Die Anti-Apartheid-Bewegung in Österreich geht auf die späten 1970er Jahre zurück und sah sich als Partner des African National Congress von Nelson Mandela. Seine Vision und sein politischer Kampf waren es, die damals viele Menschen in Österreich angesprochen haben, erinnerte sich der Historiker Walter Sauer von SADOCC (Dokumentations- und Kooperationszentrum Südliches Afrika). Österreich war Handelspartner und Partner in diplomatischen Beziehungen zum damaligen Apartheidregime Südafrika.

V.l.n.r.: Walter Sauer (SADOCC), Simon Inoue (Afrikanet.info), L. M. Gumbi, Botschafter von Südafrika
Die Arbeit der Anti-Apartheid-Bewegung war schwierig unter den damaligen Bedingungen: Nelson Mandela war in Österreich weitgehend unbekannt, eine Unterstützung der Freiheitsbewegung gegen das offiziell anerkannte Regime Südafrikas schien aussichtslos.

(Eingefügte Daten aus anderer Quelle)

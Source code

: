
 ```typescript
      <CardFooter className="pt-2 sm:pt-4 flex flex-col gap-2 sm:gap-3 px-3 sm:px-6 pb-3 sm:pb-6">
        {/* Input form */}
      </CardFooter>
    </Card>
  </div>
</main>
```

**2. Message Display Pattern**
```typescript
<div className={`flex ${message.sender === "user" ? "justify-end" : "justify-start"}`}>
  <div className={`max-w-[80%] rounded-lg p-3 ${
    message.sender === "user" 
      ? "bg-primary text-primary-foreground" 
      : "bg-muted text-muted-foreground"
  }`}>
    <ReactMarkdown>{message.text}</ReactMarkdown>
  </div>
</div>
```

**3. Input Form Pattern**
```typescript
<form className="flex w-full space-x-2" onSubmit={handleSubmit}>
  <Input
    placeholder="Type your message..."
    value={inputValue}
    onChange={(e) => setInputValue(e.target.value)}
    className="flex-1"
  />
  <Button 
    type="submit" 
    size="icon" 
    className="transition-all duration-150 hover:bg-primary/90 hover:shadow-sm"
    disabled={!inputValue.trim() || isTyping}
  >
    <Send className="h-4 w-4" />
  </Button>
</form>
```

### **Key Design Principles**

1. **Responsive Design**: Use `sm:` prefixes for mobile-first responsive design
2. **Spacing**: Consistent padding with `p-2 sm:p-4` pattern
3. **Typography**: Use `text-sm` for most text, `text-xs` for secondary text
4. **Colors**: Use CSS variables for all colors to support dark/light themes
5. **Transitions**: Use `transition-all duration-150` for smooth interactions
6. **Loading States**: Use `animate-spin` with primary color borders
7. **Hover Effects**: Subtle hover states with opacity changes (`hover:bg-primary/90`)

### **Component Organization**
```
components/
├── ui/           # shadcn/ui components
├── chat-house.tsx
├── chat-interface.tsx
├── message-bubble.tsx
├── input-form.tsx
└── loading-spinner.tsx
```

Nicht nur Unkenntnis der Verhältnisse - die Welt war damals enger und kleiner, die tägliche Berichterstattung sehr zentriert auf die lokalen Verhältnisse - waren das Problem, sondern auch der politische Widerstand in Österreich. Auf einer Veranstaltung der ÖVP erregte Walter Sauer als geladener Referent Entsetzen und Ablehnung, als er Nelson Mandela mit dem Hitler-Attentäter Graf von Stauffenberg verglich.

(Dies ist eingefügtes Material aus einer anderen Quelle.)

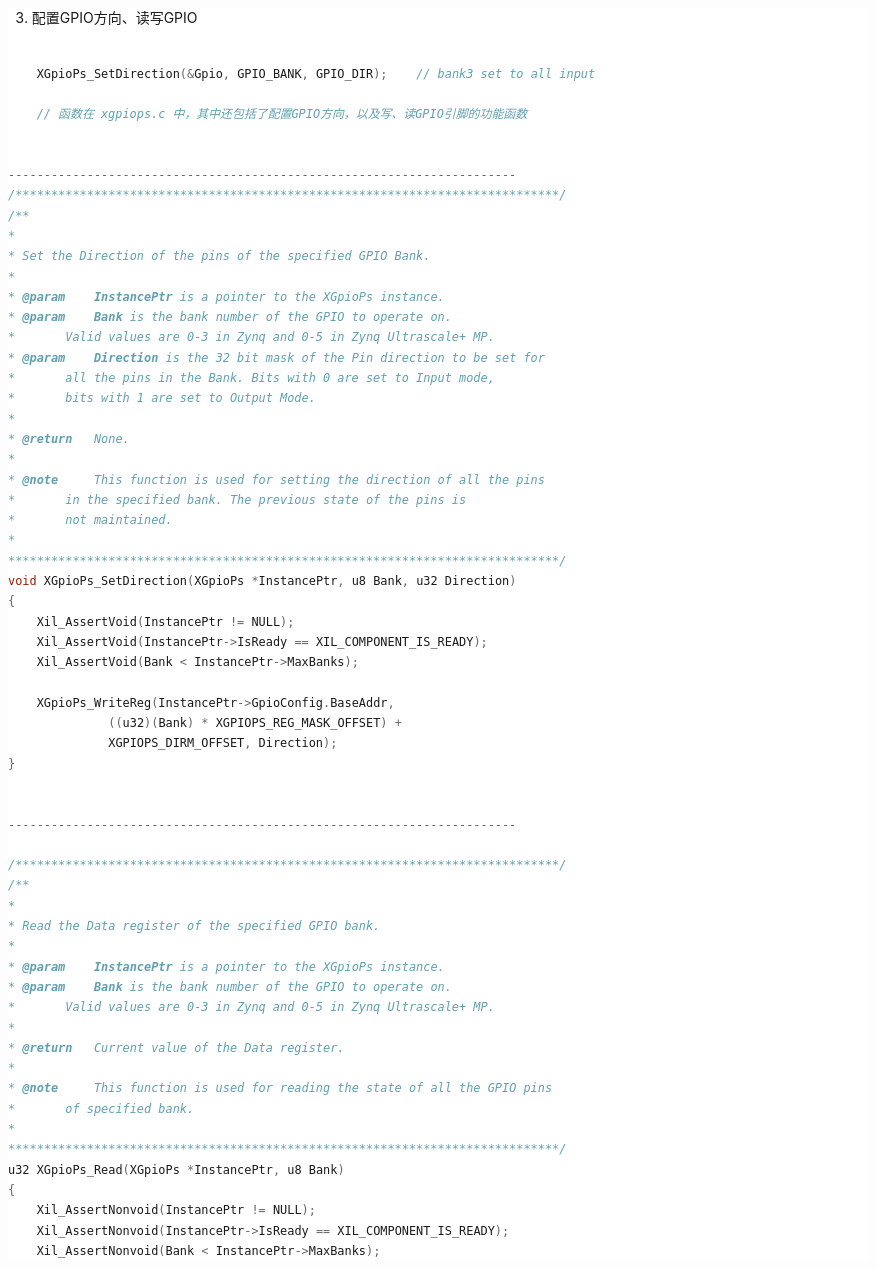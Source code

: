 3. 配置GPIO方向、读写GPIO

```c

    XGpioPs_SetDirection(&Gpio, GPIO_BANK, GPIO_DIR);    // bank3 set to all input

    // 函数在 xgpiops.c 中，其中还包括了配置GPIO方向，以及写、读GPIO引脚的功能函数


-----------------------------------------------------------------------
/****************************************************************************/
/**
*
* Set the Direction of the pins of the specified GPIO Bank.
*
* @param	InstancePtr is a pointer to the XGpioPs instance.
* @param	Bank is the bank number of the GPIO to operate on.
*		Valid values are 0-3 in Zynq and 0-5 in Zynq Ultrascale+ MP.
* @param	Direction is the 32 bit mask of the Pin direction to be set for
*		all the pins in the Bank. Bits with 0 are set to Input mode,
*		bits with 1 are	set to Output Mode.
*
* @return	None.
*
* @note		This function is used for setting the direction of all the pins
*		in the specified bank. The previous state of the pins is
*		not maintained.
*
*****************************************************************************/
void XGpioPs_SetDirection(XGpioPs *InstancePtr, u8 Bank, u32 Direction)
{
	Xil_AssertVoid(InstancePtr != NULL);
	Xil_AssertVoid(InstancePtr->IsReady == XIL_COMPONENT_IS_READY);
	Xil_AssertVoid(Bank < InstancePtr->MaxBanks);

	XGpioPs_WriteReg(InstancePtr->GpioConfig.BaseAddr,
			  ((u32)(Bank) * XGPIOPS_REG_MASK_OFFSET) +
			  XGPIOPS_DIRM_OFFSET, Direction);
}


-----------------------------------------------------------------------

/****************************************************************************/
/**
*
* Read the Data register of the specified GPIO bank.
*
* @param	InstancePtr is a pointer to the XGpioPs instance.
* @param	Bank is the bank number of the GPIO to operate on.
*		Valid values are 0-3 in Zynq and 0-5 in Zynq Ultrascale+ MP.
*
* @return	Current value of the Data register.
*
* @note		This function is used for reading the state of all the GPIO pins
*		of specified bank.
*
*****************************************************************************/
u32 XGpioPs_Read(XGpioPs *InstancePtr, u8 Bank)
{
	Xil_AssertNonvoid(InstancePtr != NULL);
	Xil_AssertNonvoid(InstancePtr->IsReady == XIL_COMPONENT_IS_READY);
	Xil_AssertNonvoid(Bank < InstancePtr->MaxBanks);

```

Die Parallele ist offensichtlich: Als legaler und gewaltloser Widerstand nicht mehr möglich war, hat Mandela wie einst Stauffenberg, auch bewaffneten Widerstand organisiert. Gegeneinen Staat, der die Ungleichheit in seiner Verfassung festschrieb und dessen Druck immer unerträglicher wurde.

Während die Verfassungen der EU-Staaten und der USA auf der Basis der Menschenrechte und des Gleichheitsgrundsatzes beruhten, hatte Südafrika damals die Apartheid, die soziale, wirtschaftliche, rechtliche Ungleichheit der Menschen per Verfassung festgeschrieben.

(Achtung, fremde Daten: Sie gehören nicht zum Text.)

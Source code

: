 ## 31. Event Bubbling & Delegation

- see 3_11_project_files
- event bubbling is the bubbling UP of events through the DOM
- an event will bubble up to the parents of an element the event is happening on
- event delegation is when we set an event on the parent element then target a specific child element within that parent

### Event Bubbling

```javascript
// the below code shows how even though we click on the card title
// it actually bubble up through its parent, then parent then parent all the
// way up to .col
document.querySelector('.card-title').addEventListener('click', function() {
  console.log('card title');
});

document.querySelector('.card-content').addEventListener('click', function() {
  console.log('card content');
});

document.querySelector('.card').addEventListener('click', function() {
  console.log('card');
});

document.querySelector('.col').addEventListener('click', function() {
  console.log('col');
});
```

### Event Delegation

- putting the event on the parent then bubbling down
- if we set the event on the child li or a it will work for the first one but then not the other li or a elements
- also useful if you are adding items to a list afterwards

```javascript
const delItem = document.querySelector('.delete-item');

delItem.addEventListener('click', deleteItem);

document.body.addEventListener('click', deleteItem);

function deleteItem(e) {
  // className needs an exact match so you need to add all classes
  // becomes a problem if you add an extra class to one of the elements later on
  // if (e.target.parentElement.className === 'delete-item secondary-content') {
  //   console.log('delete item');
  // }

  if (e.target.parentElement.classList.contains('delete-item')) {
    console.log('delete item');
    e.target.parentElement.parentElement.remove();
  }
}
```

Jeder Bürger Südafrikas wurde nach seiner Geburt einer von vier Rassengruppen zugeordnet, wobei ein Bürger europäischer Herkunft alle Privilegien für seine Zukunft hatte, während die der untersten Stufe afrikanischer Herkunft zugeordneten Menschen keine bürgerliche Freiheit besaßen. Die zahlenmäßig weit größere schwarze Bevölkerung des Staates Südafrika durfte sich also weder Wohnort noch Ausbildung wählen, durfte sich nicht frei bewegen, lebte von Anfang an in einem engmaschigen Gefängnis.

Auch in Österreich herrschte noch in den 70er bis in die späten 80er Jahre mehr als heute ein Klima der Ungleichheit nach sozialer Herkunft, Ausbildung, Geschlecht, gewachsen aus dem Nationalsozialismus und verstärkt und konserviert von den Nach-Kriegs-Regierungen.

Das fortschrittliche Österreich schloss sich der Vision Mandelas, die sich in der Freedom Charta von 1955 äußert, an. Seine Vision ist ein demokratischer Staat, in dem alle Menschen, die dort leben, die gleichen Rechte haben und der nach dem Willen aller seiner Bürger regiert wird.

Die Angehörigen aller nationalen Gruppen sollen die gleichen Rechte haben und auf gerechte Weise am Wohlstand des Staates partizipieren können. Die Freiheit der Bewegung, der Schutz vor Raub und Sklaverei, gesetzlich garantierte Bürgerrechte, geregelte Arbeitszeit und Mindestlöhne, das Recht auf menschenwürdige Unterkunft, freie Ausbildung je nach Fähigkeit und Interesse, sollen für alle garantiert sein, unabhängig von Hautfarbe, nationaler Zugehörigkeit und Geschlecht.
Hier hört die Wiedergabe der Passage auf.